Is $\left\{Y_n\right\}=\left\{(\frac{1}{n}+1,\frac{2}{n}+2)\right\}$ is a convergent sequence?
I'm studying through Takayama - Math Economics. I have to consider an open ball $B_r(x_o)\subseteq V$ and show that $\left\{Y_n\right\}\in V$, for $n> n^*$, when $\left\{Y_n\right\}\in B_r(x_o)$, for $n>n^*$.
I can't solve this problem, and the suggested question from this page didn't help me.

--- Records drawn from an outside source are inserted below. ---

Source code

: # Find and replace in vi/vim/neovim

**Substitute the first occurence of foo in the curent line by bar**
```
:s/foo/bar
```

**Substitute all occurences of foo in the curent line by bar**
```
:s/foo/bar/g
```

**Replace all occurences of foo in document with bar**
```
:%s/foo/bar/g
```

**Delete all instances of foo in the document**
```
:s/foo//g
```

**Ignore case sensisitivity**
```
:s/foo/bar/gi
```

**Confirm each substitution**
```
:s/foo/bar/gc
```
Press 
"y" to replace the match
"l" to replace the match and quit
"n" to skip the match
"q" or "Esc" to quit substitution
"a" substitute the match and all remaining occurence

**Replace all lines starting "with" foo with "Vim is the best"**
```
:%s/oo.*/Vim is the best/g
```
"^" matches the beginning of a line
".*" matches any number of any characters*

p.s.: $B_r(x_o)$ is a open ball and $n\in \mathbb{N}$
It is clear that the sequence convegres to $x_0=(1,2)$, right? Now we just have to prove that this is the case. Let $B_r((1,2))$ be an open ball of radius $r$ centered at the point $(1,2)$. Then, a point $z$ is in the ball if and only if $\|z-(1,2)\|<r$. We can describe $z$ as $z=(z_1,z_2)$ and explicitly compute this difference,
$$\|z-x_0\|=\sqrt{(z_1-1)^2+(z_2-2)^2}$$
We want this difference to be less than $r$ so that $z$ is in the ball,
$$\|z-x_0\|=\sqrt{(z_1-1)^2+(z_2-2)^2}<r,\\ \implies (z_1-1)^2+(z_2-2)^2<r^2$$
Now, if $z$ is an element of the sequence at hand then we will require,
$$\left(\left(\frac{1}{n}+1\right)-1\right)^2+\left(\left(\frac{2}{n}+2\right)-2\right)^2<r^2,\\ \implies \frac{1}{n^2}+\frac{4}{n^2}<r^2$$
Now we just solve for $n$ and we are done.
$$1+4<n^2r^2,\\ \implies n^2>\frac{5}{r^2},\\ \implies n>\sqrt{\frac{5}{r^2}}$$
So for all $n>n^*=\sqrt{\frac{5}{r^2}}$, we have that $Y_n\in B_r((1,2))$ and thus the sequence $\{Y_n\}$ converges to $(1,2)$ since $r$ was arbitrary.